◆ **MATERIAL PROVIDED**:
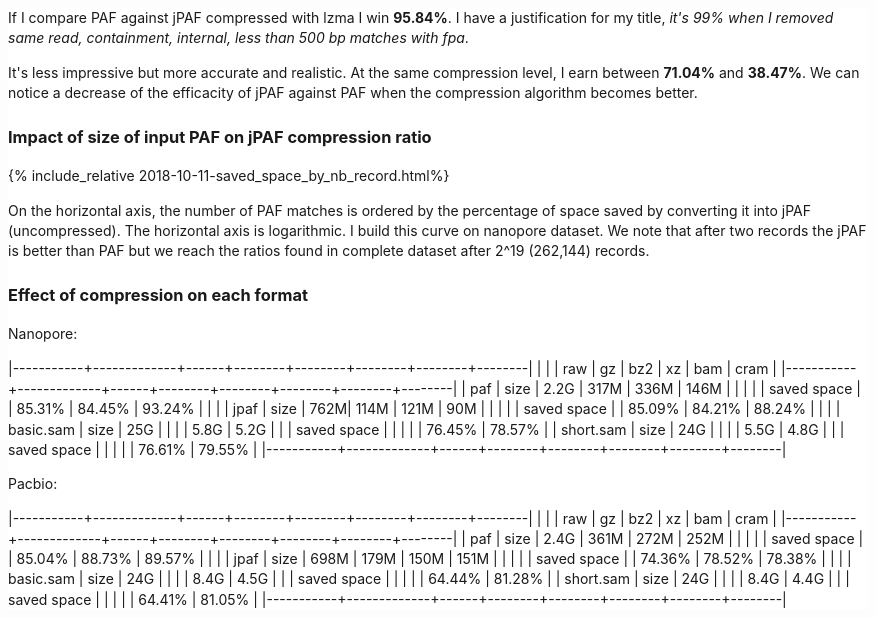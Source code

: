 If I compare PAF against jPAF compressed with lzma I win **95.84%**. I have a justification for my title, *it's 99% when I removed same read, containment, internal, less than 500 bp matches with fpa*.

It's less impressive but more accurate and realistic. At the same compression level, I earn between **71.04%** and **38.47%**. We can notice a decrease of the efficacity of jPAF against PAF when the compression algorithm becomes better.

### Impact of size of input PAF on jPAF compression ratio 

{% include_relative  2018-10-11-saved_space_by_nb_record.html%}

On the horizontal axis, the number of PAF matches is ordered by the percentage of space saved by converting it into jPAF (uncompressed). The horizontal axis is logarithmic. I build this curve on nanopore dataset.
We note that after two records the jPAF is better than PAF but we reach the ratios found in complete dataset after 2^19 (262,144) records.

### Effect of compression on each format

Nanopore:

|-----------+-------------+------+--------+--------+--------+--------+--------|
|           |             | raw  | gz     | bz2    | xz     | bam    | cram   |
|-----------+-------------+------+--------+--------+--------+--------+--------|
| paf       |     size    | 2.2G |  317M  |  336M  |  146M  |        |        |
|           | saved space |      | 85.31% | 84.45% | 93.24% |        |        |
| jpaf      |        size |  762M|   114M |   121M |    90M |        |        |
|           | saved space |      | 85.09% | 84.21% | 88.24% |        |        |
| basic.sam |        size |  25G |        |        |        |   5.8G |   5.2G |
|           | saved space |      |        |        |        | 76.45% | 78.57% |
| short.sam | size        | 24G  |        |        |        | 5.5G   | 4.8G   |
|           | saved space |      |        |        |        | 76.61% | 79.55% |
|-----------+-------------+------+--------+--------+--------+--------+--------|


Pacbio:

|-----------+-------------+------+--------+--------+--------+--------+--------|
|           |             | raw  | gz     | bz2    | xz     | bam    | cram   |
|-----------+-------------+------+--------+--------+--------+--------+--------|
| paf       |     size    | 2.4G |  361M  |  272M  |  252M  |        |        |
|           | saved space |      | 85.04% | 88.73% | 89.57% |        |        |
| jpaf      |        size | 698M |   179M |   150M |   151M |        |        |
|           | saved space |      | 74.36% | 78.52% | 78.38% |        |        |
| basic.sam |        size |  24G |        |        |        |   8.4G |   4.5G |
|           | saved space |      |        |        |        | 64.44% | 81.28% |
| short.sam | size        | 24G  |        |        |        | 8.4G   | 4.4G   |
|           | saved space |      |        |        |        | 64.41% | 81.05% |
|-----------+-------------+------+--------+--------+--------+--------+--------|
--
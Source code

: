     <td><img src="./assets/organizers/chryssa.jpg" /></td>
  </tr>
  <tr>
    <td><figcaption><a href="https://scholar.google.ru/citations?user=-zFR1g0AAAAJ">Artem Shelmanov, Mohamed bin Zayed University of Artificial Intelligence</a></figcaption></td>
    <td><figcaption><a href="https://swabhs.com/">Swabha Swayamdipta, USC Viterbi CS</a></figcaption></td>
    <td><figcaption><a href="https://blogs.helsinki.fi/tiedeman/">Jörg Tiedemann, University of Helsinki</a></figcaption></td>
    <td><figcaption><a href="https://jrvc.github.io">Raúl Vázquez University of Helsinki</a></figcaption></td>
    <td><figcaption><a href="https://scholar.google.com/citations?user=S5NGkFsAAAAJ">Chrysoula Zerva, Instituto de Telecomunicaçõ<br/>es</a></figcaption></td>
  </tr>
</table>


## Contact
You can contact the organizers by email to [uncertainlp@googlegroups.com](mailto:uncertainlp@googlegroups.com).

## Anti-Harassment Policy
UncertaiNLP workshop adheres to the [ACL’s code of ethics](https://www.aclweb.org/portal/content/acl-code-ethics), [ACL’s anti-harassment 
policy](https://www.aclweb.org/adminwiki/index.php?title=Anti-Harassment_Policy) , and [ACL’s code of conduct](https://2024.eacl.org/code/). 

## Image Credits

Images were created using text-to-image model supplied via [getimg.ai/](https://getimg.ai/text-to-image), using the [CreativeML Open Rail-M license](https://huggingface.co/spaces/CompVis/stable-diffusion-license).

◆ **INSTRUCTIONS FOR THE TASK**: Among the entries above, locate the lines containing "On the horizontal" and "85.09% | 84.21%", and transcribe exactly those two lines and all lines between.

◆ **RESULT**:
On the horizontal axis, the number of PAF matches is ordered by the percentage of space saved by converting it into jPAF (uncompressed). The horizontal axis is logarithmic. I build this curve on nanopore dataset.
We note that after two records the jPAF is better than PAF but we reach the ratios found in complete dataset after 2^19 (262,144) records.

### Effect of compression on each format

Nanopore:

|-----------+-------------+------+--------+--------+--------+--------+--------|
|           |             | raw  | gz     | bz2    | xz     | bam    | cram   |
|-----------+-------------+------+--------+--------+--------+--------+--------|
| paf       |     size    | 2.2G |  317M  |  336M  |  146M  |        |        |
|           | saved space |      | 85.31% | 84.45% | 93.24% |        |        |
| jpaf      |        size |  762M|   114M |   121M |    90M |        |        |
|           | saved space |      | 85.09% | 84.21% | 88.24% |        |        |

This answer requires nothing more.